Directions for this task -
When a line below holds the string "Realisation", show that line.

Dataset entries

+++++

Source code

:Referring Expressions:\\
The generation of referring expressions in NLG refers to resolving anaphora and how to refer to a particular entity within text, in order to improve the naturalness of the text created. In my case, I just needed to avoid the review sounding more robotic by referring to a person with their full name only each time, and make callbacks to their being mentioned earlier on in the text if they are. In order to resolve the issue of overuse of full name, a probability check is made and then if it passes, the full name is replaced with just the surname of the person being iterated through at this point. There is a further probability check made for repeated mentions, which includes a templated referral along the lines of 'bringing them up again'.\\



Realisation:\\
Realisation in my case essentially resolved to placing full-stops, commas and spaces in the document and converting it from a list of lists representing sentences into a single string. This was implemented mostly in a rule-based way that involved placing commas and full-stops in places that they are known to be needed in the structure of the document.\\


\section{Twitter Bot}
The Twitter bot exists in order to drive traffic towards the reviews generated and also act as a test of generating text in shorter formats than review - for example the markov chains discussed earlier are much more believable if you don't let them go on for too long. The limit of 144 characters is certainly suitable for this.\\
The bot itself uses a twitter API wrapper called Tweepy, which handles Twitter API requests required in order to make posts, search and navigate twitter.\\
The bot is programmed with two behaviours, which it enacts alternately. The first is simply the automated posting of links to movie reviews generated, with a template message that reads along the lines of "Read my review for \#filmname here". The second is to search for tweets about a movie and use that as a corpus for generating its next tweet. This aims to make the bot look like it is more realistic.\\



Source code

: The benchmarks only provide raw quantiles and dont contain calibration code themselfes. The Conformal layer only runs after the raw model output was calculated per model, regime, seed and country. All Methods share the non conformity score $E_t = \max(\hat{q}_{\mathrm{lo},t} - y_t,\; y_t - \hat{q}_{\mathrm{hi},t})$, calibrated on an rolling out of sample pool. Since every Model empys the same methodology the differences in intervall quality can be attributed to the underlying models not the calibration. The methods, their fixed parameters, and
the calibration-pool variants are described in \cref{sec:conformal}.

+++++

Worked solution -
Realisation:\\
Realisation in my case essentially resolved to placing full-stops, commas and spaces in the document and converting it from a list of lists representing sentences into a single string. This was implemented mostly in a rule-based way that involved placing commas and full-stops in places that they are known to be needed in the structure of the document.\\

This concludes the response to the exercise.